Originalist legal scholars William Baudes and Stephen E Sachs have issued a scathing critique of administrative law scholar-turned-integralist guru Adrian Vermeule’s recent book, Common Good Constitutionalism. The review, which is slated to appear in the Harvard Law Review, is available in draft form from SSRN here. Though lengthy, the article is well worth reading both for the detailed way it takes apart Vermeule’s flimsy constitutional theory and how it (perhaps unwittingly) exposes larger problems with (neo-)integralist thinking generally. Here is an excerpt from the conclusion:
[W]hile [Vermeule’s] forceful writing will win him wide readership and some applause, it also keeps him from engaging carefully with alternative views or recognizing potentially shared ground. Opposing views are composed of “myths,” “shibboleths,” “chatter,” “horror,” and “panicky, bewildered outrage” (pp. 18, 34, 62, 67), while his own views are pugnaciously, though inconsistently, expressed. A rhetorical pose in which common good constitutionalism must always be victorious, its enemies always cringing and pitiful, lends itself more to political than to intellectual advance.

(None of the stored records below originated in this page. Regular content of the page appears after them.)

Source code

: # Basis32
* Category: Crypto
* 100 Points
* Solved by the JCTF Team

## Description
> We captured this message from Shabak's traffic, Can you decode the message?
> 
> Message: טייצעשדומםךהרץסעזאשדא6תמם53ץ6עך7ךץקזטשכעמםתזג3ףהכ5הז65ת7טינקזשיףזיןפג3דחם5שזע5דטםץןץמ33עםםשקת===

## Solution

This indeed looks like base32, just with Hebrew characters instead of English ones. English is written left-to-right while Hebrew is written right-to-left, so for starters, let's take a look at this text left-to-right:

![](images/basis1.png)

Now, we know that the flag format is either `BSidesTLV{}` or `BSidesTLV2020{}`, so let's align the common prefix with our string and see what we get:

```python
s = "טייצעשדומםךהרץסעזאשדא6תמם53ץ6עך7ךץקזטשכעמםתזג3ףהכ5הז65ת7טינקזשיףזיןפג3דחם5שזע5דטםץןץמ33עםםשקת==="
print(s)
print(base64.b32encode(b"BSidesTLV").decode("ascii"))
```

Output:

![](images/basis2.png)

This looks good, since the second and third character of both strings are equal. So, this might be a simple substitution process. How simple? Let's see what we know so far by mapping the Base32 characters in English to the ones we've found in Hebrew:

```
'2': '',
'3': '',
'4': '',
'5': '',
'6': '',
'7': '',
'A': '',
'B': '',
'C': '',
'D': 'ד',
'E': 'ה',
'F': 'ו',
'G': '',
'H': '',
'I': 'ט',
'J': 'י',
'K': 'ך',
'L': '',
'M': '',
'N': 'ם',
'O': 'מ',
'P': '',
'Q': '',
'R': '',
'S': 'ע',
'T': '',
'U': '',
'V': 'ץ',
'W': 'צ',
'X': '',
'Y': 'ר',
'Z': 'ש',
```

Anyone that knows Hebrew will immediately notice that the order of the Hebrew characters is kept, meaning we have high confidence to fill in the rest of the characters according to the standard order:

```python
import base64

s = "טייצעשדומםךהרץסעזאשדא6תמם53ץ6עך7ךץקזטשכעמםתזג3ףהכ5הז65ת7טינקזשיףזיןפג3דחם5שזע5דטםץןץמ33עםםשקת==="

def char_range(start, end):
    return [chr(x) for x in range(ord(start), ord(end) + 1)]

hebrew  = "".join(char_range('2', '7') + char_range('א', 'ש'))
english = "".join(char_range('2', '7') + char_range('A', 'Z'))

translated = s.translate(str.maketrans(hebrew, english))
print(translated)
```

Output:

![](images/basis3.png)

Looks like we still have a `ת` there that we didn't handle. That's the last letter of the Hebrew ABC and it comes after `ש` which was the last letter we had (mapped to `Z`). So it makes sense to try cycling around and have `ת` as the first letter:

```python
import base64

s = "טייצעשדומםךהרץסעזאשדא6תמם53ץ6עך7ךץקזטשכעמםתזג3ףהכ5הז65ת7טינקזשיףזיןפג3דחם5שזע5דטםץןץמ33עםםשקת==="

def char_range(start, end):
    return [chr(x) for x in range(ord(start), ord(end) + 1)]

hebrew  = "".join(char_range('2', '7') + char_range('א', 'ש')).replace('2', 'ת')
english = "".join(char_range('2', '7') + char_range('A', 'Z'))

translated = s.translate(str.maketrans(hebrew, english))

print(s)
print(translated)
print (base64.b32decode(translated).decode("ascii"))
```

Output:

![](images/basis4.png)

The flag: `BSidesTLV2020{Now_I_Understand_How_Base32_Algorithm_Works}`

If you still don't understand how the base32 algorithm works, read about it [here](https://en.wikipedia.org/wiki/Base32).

Some readers might not mind. They might favor common good constitutionalism for the outcomes it promises to license, or even just for the combative posture it lets them take. We have little to say to these readers: one doesn’t need to read a book to lobby for preferred outcomes or to start fights online.
As another critic of integralism recently told me, much of online integralism (which is the only “place” it seems to actually function) is little more than rhetorical posturing with critics tarred n’ feathered as “liberals” who, in the integralist imagination, are unrepentant enemies of God’s Holy Church. Integralists may at times try to present their positions as cogent, sane, and supported by the clear and unambiguous magisterium of the Catholic Church, but a disproportionate amount of their already thin intellectual resources is directed to ridiculing their opponents rather than developing a positive program for socio-political reform. To the extent Vermeule’s book is intended to remedy this lacunae, it must be adjudged a failure, not only for the reasons articulated by Baude and Sachs, but the numerous others presented by the work’s numerous critics. At the end the day, the “common good” (at least in integralist hands) remains a conceptual empty vessel into which its proponents may pour in any number of policy positions ostensibly backed by divine and natural law. It is telling that few if any Catholics outside of the narrow integralist circle have come to Vermeule’s defense.